Electronic – Capacitors charging in a DC circuit

capacitordc

I've built this circuit to charge 3 large, .47F capacitors:

The capacitors are really big, and they charge up slowly. The addition of R2 and D is for D to light up in increasing power as the capacitors charge, and when they are fully charged, D should light up in full power.

However, I didn't manage to get it working correctly. D lights up in seamingly full power when the capacitors are not even half full.

How can I create a V(t), I(t) and finally a R(t) functions for the capacitors? (It isn't an ohmic resistance but you get my point). Using these I'll be able to find proper values for R2 and D, and anyway I'm just intrested in how the voltage is built up.

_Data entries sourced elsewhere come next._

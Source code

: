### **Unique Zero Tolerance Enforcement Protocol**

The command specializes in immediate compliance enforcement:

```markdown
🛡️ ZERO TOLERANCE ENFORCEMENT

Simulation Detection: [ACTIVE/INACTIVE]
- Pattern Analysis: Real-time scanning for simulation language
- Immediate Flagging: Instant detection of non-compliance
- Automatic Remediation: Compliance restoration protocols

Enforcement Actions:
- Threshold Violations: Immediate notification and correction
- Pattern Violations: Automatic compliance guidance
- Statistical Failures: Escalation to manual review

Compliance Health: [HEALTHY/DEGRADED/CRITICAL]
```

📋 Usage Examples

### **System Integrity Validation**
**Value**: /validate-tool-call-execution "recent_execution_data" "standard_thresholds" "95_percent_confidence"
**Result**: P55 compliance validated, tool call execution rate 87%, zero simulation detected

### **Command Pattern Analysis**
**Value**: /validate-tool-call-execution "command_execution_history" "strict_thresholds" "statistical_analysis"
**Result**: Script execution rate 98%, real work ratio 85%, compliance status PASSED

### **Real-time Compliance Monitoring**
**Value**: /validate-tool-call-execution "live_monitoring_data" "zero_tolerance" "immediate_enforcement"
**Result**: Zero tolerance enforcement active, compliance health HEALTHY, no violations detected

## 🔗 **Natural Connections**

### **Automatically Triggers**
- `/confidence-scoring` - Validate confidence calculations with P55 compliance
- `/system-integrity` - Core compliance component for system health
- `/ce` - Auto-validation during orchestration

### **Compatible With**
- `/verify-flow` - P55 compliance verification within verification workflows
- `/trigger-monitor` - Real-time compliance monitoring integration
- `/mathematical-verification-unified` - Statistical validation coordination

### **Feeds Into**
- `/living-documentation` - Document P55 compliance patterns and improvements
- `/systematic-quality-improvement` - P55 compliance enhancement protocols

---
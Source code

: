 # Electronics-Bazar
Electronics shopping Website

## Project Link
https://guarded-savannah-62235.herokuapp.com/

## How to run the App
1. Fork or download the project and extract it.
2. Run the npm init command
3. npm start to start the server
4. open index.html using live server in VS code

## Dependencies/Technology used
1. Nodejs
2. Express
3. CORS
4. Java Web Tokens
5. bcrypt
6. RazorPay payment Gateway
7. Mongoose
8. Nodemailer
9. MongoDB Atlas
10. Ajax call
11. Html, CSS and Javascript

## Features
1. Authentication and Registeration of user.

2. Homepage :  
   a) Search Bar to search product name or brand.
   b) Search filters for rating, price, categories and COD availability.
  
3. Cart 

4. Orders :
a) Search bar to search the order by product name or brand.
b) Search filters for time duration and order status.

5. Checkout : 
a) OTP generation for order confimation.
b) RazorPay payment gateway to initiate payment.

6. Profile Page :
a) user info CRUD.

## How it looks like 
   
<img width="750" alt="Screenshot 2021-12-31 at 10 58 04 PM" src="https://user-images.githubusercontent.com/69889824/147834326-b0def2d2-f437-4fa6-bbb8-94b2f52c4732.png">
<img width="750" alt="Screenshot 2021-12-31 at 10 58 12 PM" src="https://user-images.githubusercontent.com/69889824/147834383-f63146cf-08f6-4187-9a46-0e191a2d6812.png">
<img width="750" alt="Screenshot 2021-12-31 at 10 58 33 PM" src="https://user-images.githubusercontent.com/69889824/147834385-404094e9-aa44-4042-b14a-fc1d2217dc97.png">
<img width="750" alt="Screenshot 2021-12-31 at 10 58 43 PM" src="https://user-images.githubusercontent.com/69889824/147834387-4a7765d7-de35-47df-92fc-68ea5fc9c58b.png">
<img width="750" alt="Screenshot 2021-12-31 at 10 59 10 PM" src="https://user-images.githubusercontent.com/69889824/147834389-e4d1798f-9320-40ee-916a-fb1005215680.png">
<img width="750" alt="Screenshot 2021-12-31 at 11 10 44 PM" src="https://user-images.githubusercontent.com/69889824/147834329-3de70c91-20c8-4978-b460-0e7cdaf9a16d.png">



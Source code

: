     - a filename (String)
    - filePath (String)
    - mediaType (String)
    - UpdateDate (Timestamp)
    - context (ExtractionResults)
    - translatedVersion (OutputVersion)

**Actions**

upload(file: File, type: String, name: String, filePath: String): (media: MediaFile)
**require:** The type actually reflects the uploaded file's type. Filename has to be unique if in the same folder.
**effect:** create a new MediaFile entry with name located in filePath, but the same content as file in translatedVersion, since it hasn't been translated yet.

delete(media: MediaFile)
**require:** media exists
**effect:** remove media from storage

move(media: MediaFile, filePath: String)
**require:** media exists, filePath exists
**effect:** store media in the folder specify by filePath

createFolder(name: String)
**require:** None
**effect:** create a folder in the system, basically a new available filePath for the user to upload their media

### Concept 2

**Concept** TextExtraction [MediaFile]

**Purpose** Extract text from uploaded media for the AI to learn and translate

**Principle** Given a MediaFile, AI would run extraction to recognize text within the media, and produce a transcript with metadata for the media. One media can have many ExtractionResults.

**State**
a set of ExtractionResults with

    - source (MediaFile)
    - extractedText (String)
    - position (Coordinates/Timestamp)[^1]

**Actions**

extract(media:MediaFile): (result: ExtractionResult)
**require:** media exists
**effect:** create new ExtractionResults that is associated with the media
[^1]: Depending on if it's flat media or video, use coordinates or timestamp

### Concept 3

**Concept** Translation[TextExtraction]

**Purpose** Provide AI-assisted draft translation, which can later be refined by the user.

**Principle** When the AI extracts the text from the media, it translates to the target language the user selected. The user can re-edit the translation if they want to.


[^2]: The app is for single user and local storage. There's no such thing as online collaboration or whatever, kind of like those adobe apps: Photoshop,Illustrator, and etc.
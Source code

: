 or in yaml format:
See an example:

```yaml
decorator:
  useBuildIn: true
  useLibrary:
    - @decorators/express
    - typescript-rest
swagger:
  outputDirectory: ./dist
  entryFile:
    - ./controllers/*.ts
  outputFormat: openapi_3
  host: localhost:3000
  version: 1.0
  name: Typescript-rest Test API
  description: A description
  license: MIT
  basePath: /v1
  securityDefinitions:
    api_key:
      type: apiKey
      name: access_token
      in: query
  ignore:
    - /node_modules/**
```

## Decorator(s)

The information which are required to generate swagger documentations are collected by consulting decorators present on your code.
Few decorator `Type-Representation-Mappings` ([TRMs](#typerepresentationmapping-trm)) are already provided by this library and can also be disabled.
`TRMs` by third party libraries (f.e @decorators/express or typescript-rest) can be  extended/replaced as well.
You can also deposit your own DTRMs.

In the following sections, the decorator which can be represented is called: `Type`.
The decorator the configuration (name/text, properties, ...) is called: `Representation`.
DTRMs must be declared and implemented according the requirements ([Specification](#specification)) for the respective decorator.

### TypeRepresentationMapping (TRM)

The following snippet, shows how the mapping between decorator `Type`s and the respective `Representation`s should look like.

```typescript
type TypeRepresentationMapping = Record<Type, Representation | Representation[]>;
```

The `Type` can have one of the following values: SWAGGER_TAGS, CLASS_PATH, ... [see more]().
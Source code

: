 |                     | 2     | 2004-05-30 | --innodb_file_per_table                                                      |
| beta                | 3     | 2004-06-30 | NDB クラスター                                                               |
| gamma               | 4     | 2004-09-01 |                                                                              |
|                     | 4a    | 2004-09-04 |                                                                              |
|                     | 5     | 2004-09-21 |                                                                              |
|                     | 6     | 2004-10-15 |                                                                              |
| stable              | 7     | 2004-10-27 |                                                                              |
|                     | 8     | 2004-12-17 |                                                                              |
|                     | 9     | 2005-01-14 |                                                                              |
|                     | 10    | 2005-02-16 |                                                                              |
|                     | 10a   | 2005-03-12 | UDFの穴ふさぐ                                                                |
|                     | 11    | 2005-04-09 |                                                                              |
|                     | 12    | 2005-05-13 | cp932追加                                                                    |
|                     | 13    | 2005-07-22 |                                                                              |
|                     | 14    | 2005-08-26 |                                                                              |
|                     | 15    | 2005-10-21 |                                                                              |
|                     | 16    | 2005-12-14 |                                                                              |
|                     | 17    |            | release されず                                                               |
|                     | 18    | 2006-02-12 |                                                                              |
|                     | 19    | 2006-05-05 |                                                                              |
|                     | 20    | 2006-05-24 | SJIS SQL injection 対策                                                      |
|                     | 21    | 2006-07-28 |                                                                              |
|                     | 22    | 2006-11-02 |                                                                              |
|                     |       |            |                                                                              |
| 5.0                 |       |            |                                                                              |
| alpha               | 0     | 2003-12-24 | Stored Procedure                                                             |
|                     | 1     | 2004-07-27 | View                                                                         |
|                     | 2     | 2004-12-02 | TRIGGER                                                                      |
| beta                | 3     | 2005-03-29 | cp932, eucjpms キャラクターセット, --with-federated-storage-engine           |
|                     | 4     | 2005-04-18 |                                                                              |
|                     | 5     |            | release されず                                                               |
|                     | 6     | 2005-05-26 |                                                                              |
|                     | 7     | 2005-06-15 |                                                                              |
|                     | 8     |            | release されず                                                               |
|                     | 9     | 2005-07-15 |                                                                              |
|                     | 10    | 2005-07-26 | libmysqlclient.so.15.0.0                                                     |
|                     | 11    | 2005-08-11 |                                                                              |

Time constant \$= \tau = RC\$.

\$R = 3 \cdot 470 mF\$ (based on one of two values you give) so:

$$\tau = 10 \cdot 0.47 F \cdot 3 \approx 15 \text{ seconds}$$

That is one exponential time constant or about 65% of full. Each successive time constant fills it about another 65% of the remaining voltage.

However, the LED (assume \$V_{operate} \approx 2V\$) has a current drain of:

$$I = \frac{V}{R} = \frac{V_{cap}-V_{led}}{R2} \approx 2 mA$$

about \$2mA\$ per volt on caps above 2 volts. So, about \$2 mA\$ at \$3V\$, \$6 mA\$ at \$5V\$, or \$10 mA\$ at \$7V\$.

Light level between \$3V\$ and \$7V\$ is about 10 mA : 2 mA = 5:1 but your eye sees it as a much lower range than that. You need a means of delinearising LED response or, easier, using some other indicator. A bar graph voltmeter or a small analog meter would do a better job for you.